** Exercise data follows **

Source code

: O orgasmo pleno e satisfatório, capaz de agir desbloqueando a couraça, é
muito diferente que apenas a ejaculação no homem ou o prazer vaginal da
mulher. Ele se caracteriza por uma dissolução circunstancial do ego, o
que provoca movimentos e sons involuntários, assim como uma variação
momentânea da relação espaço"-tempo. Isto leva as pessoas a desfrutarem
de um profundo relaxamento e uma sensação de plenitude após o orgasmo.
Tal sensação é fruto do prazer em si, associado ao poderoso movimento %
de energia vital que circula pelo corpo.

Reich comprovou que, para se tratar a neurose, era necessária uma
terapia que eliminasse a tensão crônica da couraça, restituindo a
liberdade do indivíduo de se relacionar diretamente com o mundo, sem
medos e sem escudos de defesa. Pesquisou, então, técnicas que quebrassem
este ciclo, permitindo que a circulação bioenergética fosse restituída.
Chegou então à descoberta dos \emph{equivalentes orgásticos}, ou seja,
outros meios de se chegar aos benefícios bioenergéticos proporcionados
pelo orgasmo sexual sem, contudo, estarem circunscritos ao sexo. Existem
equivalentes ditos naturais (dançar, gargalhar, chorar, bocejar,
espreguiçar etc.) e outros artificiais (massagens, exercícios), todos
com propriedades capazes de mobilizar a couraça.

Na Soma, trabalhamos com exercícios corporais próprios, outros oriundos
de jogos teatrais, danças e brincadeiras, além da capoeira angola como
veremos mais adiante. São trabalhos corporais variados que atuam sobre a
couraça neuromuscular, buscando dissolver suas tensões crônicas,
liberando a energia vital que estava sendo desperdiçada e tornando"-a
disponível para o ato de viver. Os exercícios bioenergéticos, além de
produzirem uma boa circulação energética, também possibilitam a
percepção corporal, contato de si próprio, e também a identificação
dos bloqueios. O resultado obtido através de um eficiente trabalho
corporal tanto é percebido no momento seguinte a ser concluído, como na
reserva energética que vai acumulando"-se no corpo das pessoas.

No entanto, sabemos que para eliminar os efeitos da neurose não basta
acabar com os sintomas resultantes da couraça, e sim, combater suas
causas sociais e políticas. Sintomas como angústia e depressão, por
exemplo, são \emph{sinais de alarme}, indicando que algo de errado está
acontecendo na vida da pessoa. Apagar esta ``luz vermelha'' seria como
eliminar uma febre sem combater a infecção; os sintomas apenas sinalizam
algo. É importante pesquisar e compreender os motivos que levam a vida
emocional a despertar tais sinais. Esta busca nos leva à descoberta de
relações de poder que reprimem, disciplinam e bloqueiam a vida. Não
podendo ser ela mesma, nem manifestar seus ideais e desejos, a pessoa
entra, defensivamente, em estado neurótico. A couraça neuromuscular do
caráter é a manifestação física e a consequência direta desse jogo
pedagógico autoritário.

** End of Exercise data **

» **What to do**:
Transcribe the records in full, word for word.

» **Response box**:
Source code

: O orgasmo pleno e satisfatório, capaz de agir desbloqueando a couraça, é
muito diferente que apenas a ejaculação no homem ou o prazer vaginal da
mulher. Ele se caracteriza por uma dissolução circunstancial do ego, o
que provoca movimentos e sons involuntários, assim como uma variação
momentânea da relação espaço"-tempo. Isto leva as pessoas a desfrutarem
de um profundo relaxamento e uma sensação de plenitude após o orgasmo.
Tal sensação é fruto do prazer em si, associado ao poderoso movimento %
de energia vital que circula pelo corpo.

Reich comprovou que, para se tratar a neurose, era necessária uma
terapia que eliminasse a tensão crônica da couraça, restituindo a
liberdade do indivíduo de se relacionar diretamente com o mundo, sem
medos e sem escudos de defesa. Pesquisou, então, técnicas que quebrassem
este ciclo, permitindo que a circulação bioenergética fosse restituída.
Chegou então à descoberta dos \emph{equivalentes orgásticos}, ou seja,
outros meios de se chegar aos benefícios bioenergéticos proporcionados
pelo orgasmo sexual sem, contudo, estarem circunscritos ao sexo. Existem
equivalentes ditos naturais (dançar, gargalhar, chorar, bocejar,
espreguiçar etc.) e outros artificiais (massagens, exercícios), todos
com propriedades capazes de mobilizar a couraça.

Na Soma, trabalhamos com exercícios corporais próprios, outros oriundos
de jogos teatrais, danças e brincadeiras, além da capoeira angola como
veremos mais adiante. São trabalhos corporais variados que atuam sobre a
couraça neuromuscular, buscando dissolver suas tensões crônicas,
liberando a energia vital que estava sendo desperdiçada e tornando"-a
disponível para o ato de viver. Os exercícios bioenergéticos, além de
produzirem uma boa circulação energética, também possibilitam a
percepção corporal, contato de si próprio, e também a identificação
dos bloqueios. O resultado obtido através de um eficiente trabalho
corporal tanto é percebido no momento seguinte a ser concluído, como na
reserva energética que vai acumulando"-se no corpo das pessoas.

No entanto, sabemos que para eliminar os efeitos da neurose não basta
acabar com os sintomas resultantes da couraça, e sim, combater suas
causas sociais e políticas. Sintomas como angústia e depressão, por
exemplo, são \emph{sinais de alarme}, indicando que algo de errado está
acontecendo na vida da pessoa. Apagar esta ``luz vermelha'' seria como
eliminar uma febre sem combater a infecção; os sintomas apenas sinalizam
algo. É importante pesquisar e compreender os motivos que levam a vida
emocional a despertar tais sinais. Esta busca nos leva à descoberta de
relações de poder que reprimem, disciplinam e bloqueiam a vida. Não
podendo ser ela mesma, nem manifestar seus ideais e desejos, a pessoa
entra, defensivamente, em estado neurótico. A couraça neuromuscular do
caráter é a manifestação física e a consequência direta desse jogo
pedagógico autoritário.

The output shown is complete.